Ces délits sont de même nature et font d'ailleurs l'objet des mêmes sanctions : ils ont pour point commun de mettre en cause des personnes pour ce qu'elles sont et non pour ce qu'elles font.

Il convient d'avoir bien conscience qu'établir une différence de traitement des injures revient à établir une hiérarchie entre les catégories d'individus, c'est-à-dire entre une femme handicapée et une femme de couleur, entre un homosexuel, un juif ou un musulman. Voilà qui n'est pas digne, vous l'admettrez, quel que soit votre parti, des valeurs de la République.

Dans une contribution écrite qu'il m'a adressée, M. Emmanuel Dreyer, professeur de droit à l'université Jean-Monnet, confirme qu'« il n'y a aucune raison de traiter différemment les propos sexistes ou homophobes et les propos racistes ou sectaires.
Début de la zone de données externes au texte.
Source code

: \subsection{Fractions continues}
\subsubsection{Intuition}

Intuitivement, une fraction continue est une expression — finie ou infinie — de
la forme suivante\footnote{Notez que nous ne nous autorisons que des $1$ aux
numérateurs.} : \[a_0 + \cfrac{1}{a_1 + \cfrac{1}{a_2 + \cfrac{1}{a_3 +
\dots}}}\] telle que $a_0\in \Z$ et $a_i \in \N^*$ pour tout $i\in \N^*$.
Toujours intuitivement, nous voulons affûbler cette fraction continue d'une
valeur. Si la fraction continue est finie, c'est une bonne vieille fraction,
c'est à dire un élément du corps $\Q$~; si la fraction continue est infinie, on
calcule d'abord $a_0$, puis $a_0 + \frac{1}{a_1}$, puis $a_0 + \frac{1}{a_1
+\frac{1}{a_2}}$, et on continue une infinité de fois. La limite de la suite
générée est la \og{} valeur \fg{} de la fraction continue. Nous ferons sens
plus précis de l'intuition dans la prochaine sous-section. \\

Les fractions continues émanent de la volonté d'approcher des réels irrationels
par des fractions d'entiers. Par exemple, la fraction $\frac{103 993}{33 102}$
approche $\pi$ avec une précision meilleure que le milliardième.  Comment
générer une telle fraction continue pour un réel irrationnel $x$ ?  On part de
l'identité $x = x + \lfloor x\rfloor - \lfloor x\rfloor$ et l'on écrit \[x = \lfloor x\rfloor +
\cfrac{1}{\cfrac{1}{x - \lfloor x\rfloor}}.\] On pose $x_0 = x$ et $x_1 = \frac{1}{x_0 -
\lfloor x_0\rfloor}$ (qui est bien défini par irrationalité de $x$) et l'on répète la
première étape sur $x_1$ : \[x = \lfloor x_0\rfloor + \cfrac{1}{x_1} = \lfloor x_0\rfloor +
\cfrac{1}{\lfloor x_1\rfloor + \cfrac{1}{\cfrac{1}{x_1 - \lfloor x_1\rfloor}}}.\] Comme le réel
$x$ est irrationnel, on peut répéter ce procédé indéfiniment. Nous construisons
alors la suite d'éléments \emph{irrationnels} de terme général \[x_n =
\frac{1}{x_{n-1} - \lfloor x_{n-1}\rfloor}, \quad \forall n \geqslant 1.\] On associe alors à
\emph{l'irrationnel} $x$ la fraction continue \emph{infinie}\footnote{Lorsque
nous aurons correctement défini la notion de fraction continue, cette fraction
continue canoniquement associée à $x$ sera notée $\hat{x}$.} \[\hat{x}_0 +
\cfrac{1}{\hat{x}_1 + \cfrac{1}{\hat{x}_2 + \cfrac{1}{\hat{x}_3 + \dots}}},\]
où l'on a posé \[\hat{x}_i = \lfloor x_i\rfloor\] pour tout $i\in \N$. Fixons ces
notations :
Au contraire, dans sa sagesse, le législateur a pris la précaution de fondre ces incriminations dans le même moule puisque c'est le même comportement qui est incriminé. La répression doit donc obéir aux mêmes règles ».

En outre, comme le rappelle constamment le Conseil constitutionnel, le droit se doit aussi d'être intelligible. Or la législation sur les propos discriminatoires est incompréhensible. La différence inexplicable des délais de prescription est évidemment d'abord source d'incompréhension pour les justiciables qui voient leurs plaintes classées sans suite du fait de la brièveté des délais. Elle est également source de confusion dans la qualification des plaintes par les services de police et les professionnels de la justice.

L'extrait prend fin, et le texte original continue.